How to fix "ResourceExhaustedError: OOM when allocating tensor"

Question

I wanna make a model with multiple inputs. So, I try to build a model like this.

# define two sets of inputs
inputA = Input(shape=(32,64,1))
inputB = Input(shape=(32,1024))
 
# CNN
x = layers.Conv2D(32, kernel_size = (3, 3), activation = 'relu')(inputA)
x = layers.Conv2D(32, (3,3), activation='relu')(x)
x = layers.MaxPooling2D(pool_size=(2,2))(x)
x = layers.Dropout(0.2)(x)
x = layers.Flatten()(x)
x = layers.Dense(500, activation = 'relu')(x)
x = layers.Dropout(0.5)(x)
x = layers.Dense(500, activation='relu')(x)
x = Model(inputs=inputA, outputs=x)
 
# DNN
y = layers.Flatten()(inputB)
y = Dense(64, activation="relu")(y)
y = Dense(250, activation="relu")(y)
y = Dense(500, activation="relu")(y)
y = Model(inputs=inputB, outputs=y)
 
# Combine the output of the two models
combined = concatenate([x.output, y.output])
 

# combined outputs
z = Dense(300, activation="relu")(combined)
z = Dense(100, activation="relu")(combined)
z = Dense(1, activation="softmax")(combined)

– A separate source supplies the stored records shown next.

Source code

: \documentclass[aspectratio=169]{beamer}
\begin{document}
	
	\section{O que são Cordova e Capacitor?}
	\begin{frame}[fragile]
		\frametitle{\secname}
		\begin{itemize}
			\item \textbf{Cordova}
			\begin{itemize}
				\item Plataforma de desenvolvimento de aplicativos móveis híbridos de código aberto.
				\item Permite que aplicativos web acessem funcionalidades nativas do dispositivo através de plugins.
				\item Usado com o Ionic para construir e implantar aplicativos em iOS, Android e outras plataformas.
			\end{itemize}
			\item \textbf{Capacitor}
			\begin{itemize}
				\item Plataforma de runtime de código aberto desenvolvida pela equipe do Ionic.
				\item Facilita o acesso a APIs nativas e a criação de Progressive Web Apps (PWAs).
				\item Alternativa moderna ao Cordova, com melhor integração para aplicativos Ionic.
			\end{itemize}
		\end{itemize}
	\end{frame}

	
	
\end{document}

model = Model(inputs=[x.input, y.input], outputs=z)

model.summary()

opt = Adam(lr=1e-3, decay=1e-3 / 200)
model.compile(loss = 'sparse_categorical_crossentropy', optimizer = opt,
    metrics = ['accuracy'])

and the summary : _

But, when i try to train this model,

history = model.fit([trainimage, train_product_embd],train_label,
    validation_data=([validimage,valid_product_embd],valid_label), epochs=10, 
    steps_per_epoch=100, validation_steps=10)

the problem happens.... :

 ResourceExhaustedError                    Traceback (most recent call
 last) <ipython-input-18-2b79f16d63c0> in <module>()
 ----> 1 history = model.fit([trainimage, train_product_embd],train_label,
 validation_data=([validimage,valid_product_embd],valid_label),
 epochs=10, steps_per_epoch=100, validation_steps=10)

 4 frames
 /usr/local/lib/python3.6/dist-packages/tensorflow_core/python/client/session.py
 in __call__(self, *args, **kwargs)    1470         ret =
 tf_session.TF_SessionRunCallable(self._session._session,    1471      
 self._handle, args,
 -> 1472                                                run_metadata_ptr)    1473         if run_metadata:    1474          
 proto_data = tf_session.TF_GetBuffer(run_metadata_ptr)
 
 ResourceExhaustedError: 2 root error(s) found.   (0) Resource
 exhausted: OOM when allocating tensor with shape[800000,32,30,62] and
 type float on /job:localhost/replica:0/task:0/device:GPU:0 by
 allocator GPU_0_bfc     [[{{node conv2d_1/convolution}}]] Hint: If you
 want to see a list of allocated tensors when OOM happens, add
 report_tensor_allocations_upon_oom to RunOptions for current
 allocation info.
 
     [[metrics/acc/Mean_1/_185]] Hint: If you want to see a list of
 allocated tensors when OOM happens, add
 report_tensor_allocations_upon_oom to RunOptions for current
 allocation info.
 
   (1) Resource exhausted: OOM when allocating tensor with
 shape[800000,32,30,62] and type float on
 /job:localhost/replica:0/task:0/device:GPU:0 by allocator GPU_0_bfc    
 [[{{node conv2d_1/convolution}}]] Hint: If you want to see a list of
 allocated tensors when OOM happens, add
 report_tensor_allocations_upon_oom to RunOptions for current
 allocation info.
 
 0 successful operations. 0 derived errors ignored.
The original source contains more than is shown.